++++ EXERCISE INPUT

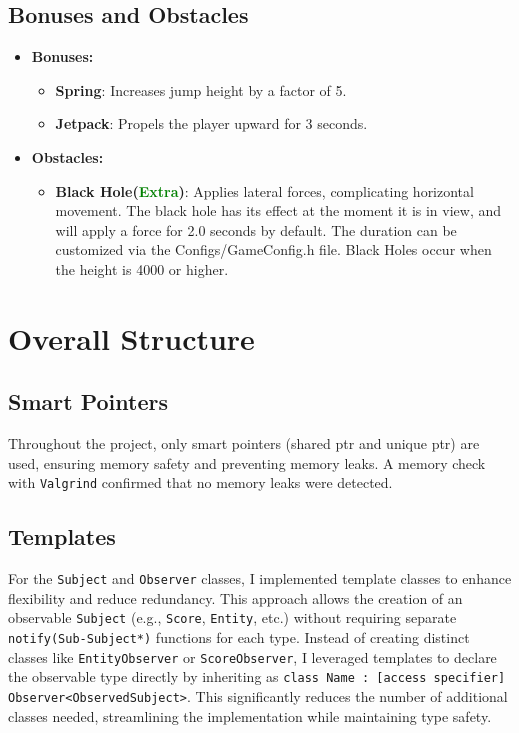 \documentclass{article}
\begin{document}
\subsection*{Bonuses and Obstacles}
\begin{itemize}
    \item \textbf{Bonuses:}
    \begin{itemize}
        \item \textbf{Spring}: Increases jump height by a factor of 5.
        \item \textbf{Jetpack}: Propels the player upward for 3 seconds.
    \end{itemize}
    \item \textbf{Obstacles:}
    \begin{itemize}
        \item \textbf{Black Hole(\textcolor{green}{Extra})}: Applies lateral forces, complicating horizontal movement. The black hole has its effect at the moment it is in view, and will apply a force for 2.0 seconds by default. The duration can be customized via the Configs/GameConfig.h file. Black Holes occur when the height is 4000 or higher.
    \end{itemize}
\end{itemize}

\section*{Overall Structure}

\subsection*{Smart Pointers}
Throughout the project, only smart pointers (shared ptr and unique ptr) are used, ensuring memory safety and preventing memory leaks. A memory check with \texttt{Valgrind} confirmed that no memory leaks were detected. 

\subsection*{Templates}
For the \texttt{Subject} and \texttt{Observer} classes, I implemented template classes to enhance flexibility and reduce redundancy. This approach allows the creation of an observable \texttt{Subject} (e.g., \texttt{Score}, \texttt{Entity}, etc.) without requiring separate \texttt{notify(Sub-Subject*)} functions for each type. Instead of creating distinct classes like \texttt{EntityObserver} or \texttt{ScoreObserver}, I leveraged templates to declare the observable type directly by inheriting as \texttt{class Name : [access specifier] Observer<ObservedSubject>}. This significantly reduces the number of additional classes needed, streamlining the implementation while maintaining type safety.
\end{document}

++++++++

_DESCRIPTION OF THE TASK_.
Return all lines in the entries above that carry the word "seconds".

_COMPLETED TASK_.
        \item \textbf{Jetpack}: Propels the player upward for 3 seconds.
        \item \textbf{Black Hole(\textcolor{green}{Extra})}: Applies lateral forces, complicating horizontal movement. The black hole has its effect at the moment it is in view, and will apply a force for 2.0 seconds by default. The duration can be customized via the Configs/GameConfig.h file. Black Holes occur when the height is 4000 or higher.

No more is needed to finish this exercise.